TUNIS: Tunisia’s brutalist landmark the Hotel du Lac — a 1970s postcard icon said to have inspired a desert-roving vehicle in “Star Wars” — is being demolished, sparking calls from architects, historians and activists to save it.
Built by Italian architect Raffaele Contigiani in central Tunis, the concrete-and-steel inverted pyramid opened in 1973 during a push to boost post-independence Tunisia’s tourism industry.
Its daring silhouette has since enraptured brutalism and modernizt architecture admirers from across the globe.
But after getting caught up in inheritance disputes and mismanagement, the hotel shut down in 2000, and its 10 floors and 416 rooms have grown decrepit since.
Tunisian historian Adnen El Ghali sees the Hotel du Lac as one of the world’s “top 10 brutalism jewels.”
Its demolition would mean “a great loss for world heritage,” he said.
LAFICO, a Libyan state investment fund that has owned the hotel since 2010, has not made any public announcements about its future.
But earlier this month, its head, Hadi Alfitory, told AFP the fund had “obtained all the necessary permits for demolition.”

When construction fences went up around the building in recent weeks, outrage spread.
A petition on Change.org calling to “save the urban landscape” of Tunis and preserve the “brutalist icon” collected more than 6,000 signatures within days, with a protest set to take place in Tunis in September.
Alfitory said the decision to tear down the structure came after “various expert assessments” determined that “the building is a ruin and must be demolished.”

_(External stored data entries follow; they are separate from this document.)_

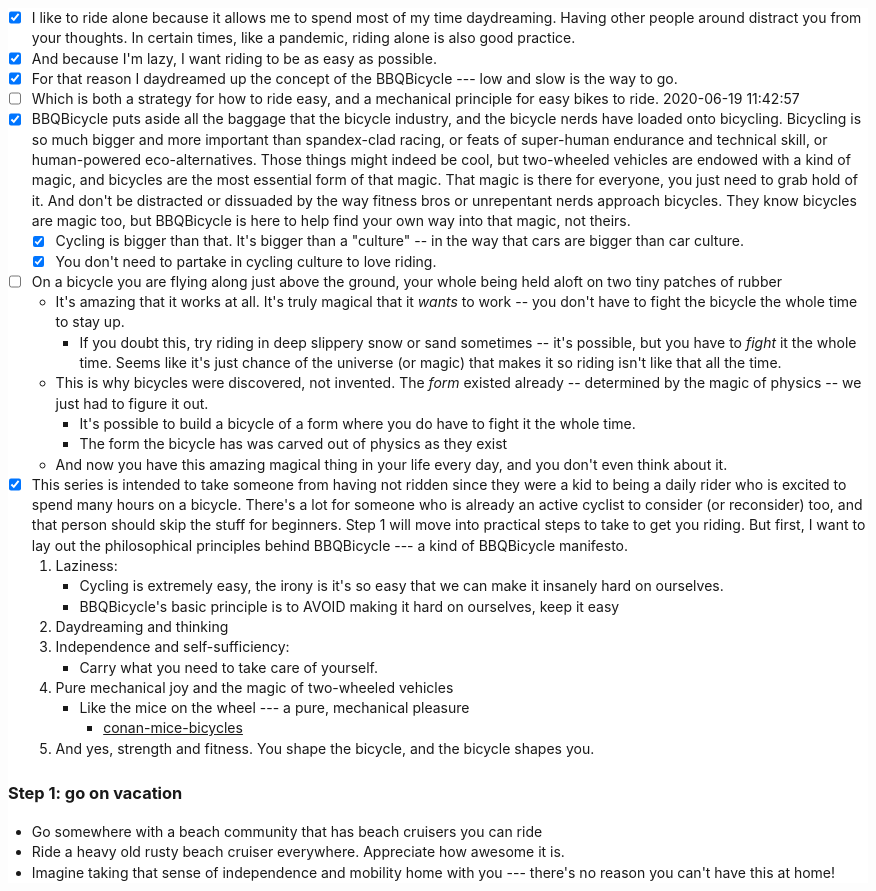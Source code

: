 + [X] I like to ride alone because it allows me to spend most of my time daydreaming. Having other people around distract you from your thoughts. In certain times, like a pandemic, riding alone is also good practice.
+ [X] And because I'm lazy, I want riding to be as easy as possible. 
+ [X] For that reason I daydreamed up the concept of the BBQBicycle --- low and slow is the way to go. 
+ [ ] Which is both a strategy for how to ride easy, and a mechanical principle for easy bikes to ride.
2020-06-19 11:42:57
+ [X] BBQBicycle puts aside all the baggage that the bicycle industry, and the bicycle nerds have loaded onto bicycling. Bicycling is so much bigger and more important than spandex-clad racing, or feats of super-human endurance and technical skill, or human-powered eco-alternatives. Those things might indeed be cool, but two-wheeled vehicles are endowed with a kind of magic, and bicycles are the most essential form of that magic. That magic is there for everyone, you just need to grab hold of it. And don't be distracted or dissuaded by the way fitness bros or unrepentant nerds approach bicycles. They know bicycles are magic too, but BBQBicycle is here to help find your own way into that magic, not theirs.
	* [X] Cycling is bigger than that. It's bigger than a "culture" -- in the way that cars are bigger than car culture.
	* [X] You don't need to partake in cycling culture to love riding.
+ [ ] On a bicycle you are flying along just above the ground, your whole being held aloft on two tiny patches of rubber
	+ It's amazing that it works at all. It's truly magical that it _wants_ to work -- you don't have to fight the bicycle the whole time to stay up.
		+ If you doubt this, try riding in deep slippery snow or sand sometimes -- it's possible, but you have to _fight_ it the whole time. Seems like it's just chance of the universe (or magic) that makes it so riding isn't like that all the time.
	+ This is why bicycles were discovered, not invented. The _form_ existed already -- determined by the magic of physics -- we just had to figure it out.
		+ It's possible to build a bicycle of a form where you do have to fight it the whole time.
		+ The form the bicycle has was carved out of physics as they exist
	+ And now you have this amazing magical thing in your life every day, and you don't even think about it.
+ [X] This series is intended to take someone from having not ridden since they were a kid to being a daily rider who is excited to spend many hours on a bicycle. There's a lot for someone who is already an active cyclist to consider (or reconsider) too, and that person should skip the stuff for beginners. Step 1 will move into practical steps to take to get you riding. But first, I want to lay out the philosophical principles behind BBQBicycle --- a kind of BBQBicycle manifesto.
	1. Laziness:
		* Cycling is extremely easy, the irony is it's so easy that we can make it insanely hard on ourselves.
		* BBQBicycle's basic principle is to AVOID making it hard on ourselves, keep it easy
	2. Daydreaming and thinking
	3. Independence and self-sufficiency:
		* Carry what you need to take care of yourself.
	4. Pure mechanical joy and the magic of two-wheeled vehicles
		* Like the mice on the wheel --- a pure, mechanical pleasure
			* [conan-mice-bicycles](conan-mice-bicycles)
	5. And yes, strength and fitness. You shape the bicycle, and the bicycle shapes you.


### Step 1: go on vacation
* Go somewhere with a beach community that has beach cruisers you can ride
* Ride a heavy old rusty beach cruiser everywhere. Appreciate how awesome it is.
* Imagine taking that sense of independence and mobility home with you --- there's no reason you can't have this at home!
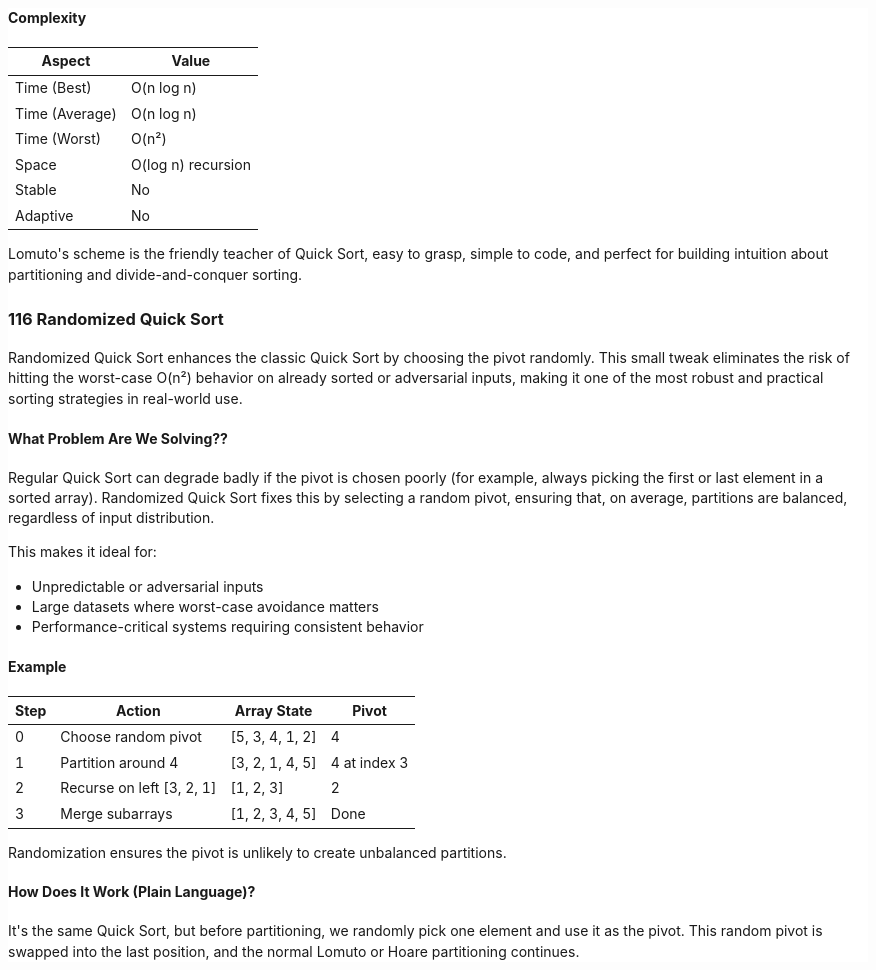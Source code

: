#### Complexity

| Aspect         | Value              |
| -------------- | ------------------ |
| Time (Best)    | O(n log n)         |
| Time (Average) | O(n log n)         |
| Time (Worst)   | O(n²)              |
| Space          | O(log n) recursion |
| Stable         | No                 |
| Adaptive       | No                 |

Lomuto's scheme is the friendly teacher of Quick Sort, easy to grasp, simple to code, and perfect for building intuition about partitioning and divide-and-conquer sorting.

### 116 Randomized Quick Sort

Randomized Quick Sort enhances the classic Quick Sort by choosing the pivot randomly. This small tweak eliminates the risk of hitting the worst-case O(n²) behavior on already sorted or adversarial inputs, making it one of the most robust and practical sorting strategies in real-world use.

#### What Problem Are We Solving??

Regular Quick Sort can degrade badly if the pivot is chosen poorly (for example, always picking the first or last element in a sorted array).
Randomized Quick Sort fixes this by selecting a random pivot, ensuring that, on average, partitions are balanced, regardless of input distribution.

This makes it ideal for:

- Unpredictable or adversarial inputs
- Large datasets where worst-case avoidance matters
- Performance-critical systems requiring consistent behavior

#### Example

| Step | Action                    | Array State     | Pivot        |
| ---- | ------------------------- | --------------- | ------------ |
| 0    | Choose random pivot       | [5, 3, 4, 1, 2] | 4            |
| 1    | Partition around 4        | [3, 2, 1, 4, 5] | 4 at index 3 |
| 2    | Recurse on left [3, 2, 1] | [1, 2, 3]       | 2            |
| 3    | Merge subarrays           | [1, 2, 3, 4, 5] | Done         |

Randomization ensures the pivot is unlikely to create unbalanced partitions.

#### How Does It Work (Plain Language)?

It's the same Quick Sort, but before partitioning, we randomly pick one element and use it as the pivot.
This random pivot is swapped into the last position, and the normal Lomuto or Hoare partitioning continues.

Its replacement, a 20-story luxury hotel and mall, will keep to its “concept and shape,” Alfitory said, with the Libyan fund pledging $150 million in investment and 3,000 jobs.
Critics say the plan ignores both the building’s engineering achievements and its cultural resonance.
“Investing and modernizing does not mean demolishing and erasing collective memory and architectural heritage,” said Amel Meddeb, a member of parliament and architect who first raised alarms about the demolition permit this year.
Like many, she said the proposed plan was “totally vague,” and therefore difficult to officially challenge.
Safa Cherif, head of Tunisian conservation group Edifices et Memoires, said there was “no official sign explaining the nature of the work underway, nor any indication about the new project.”
The Hotel du Lac has survived other close calls.
Between 2010 and 2020, demolition plans were shelved, and in 2022, a wave of media campaigns led by civil society convinced the Culture Ministry to grant it temporary protection.
That safeguard expired in April 2023, and the ministry declined to renew it despite an expert rebuttal maintaining that the building was indeed restorable.

Parliament member Meddeb said the refusal was “a 180-degree turn,” insisting the hotel was a cultural monument worthy of saving.
To Gabriele Neri, a professor of architectural history at the Polytechnic University of Turin, its loss would be profound.
“These buildings are 50 years old and will soon be 60 or 100,” he said. “They are witnesses of important eras.”
The Hotel du Lac is “the main symbol in Tunisia” of the independence wave that swept across African nations, when leaders like the country’s first president Habib Bourguiba “sought to project a new, modern and international image,” he added.
It is an “engineering feat” with its narrow base supporting a wider top using Austrian-imported steel, said Neri, who urged authorities to preserve “as much as possible.”
Across the world, he pointed out, nations are learning to embrace late 20th-century architecture rather than discard it.
“In Uzbekistan, where I just returned from, the authorities have undertaken efforts to seek UNESCO recognition for Soviet monuments of the 1970s and 80s,” he said.
Brutalism — a style characterised by its use of exposed concrete — had “a very powerful era in many places,” Gabriele added.
It’s now “attracting a growing amount of attention, almost becoming fetishistic,” he added, citing books, magazines and movies like 2024’s “The Brutalist.”
Amid this wave, Hotel du Lac as it stands could “become an attraction for high-level cultural tourism.”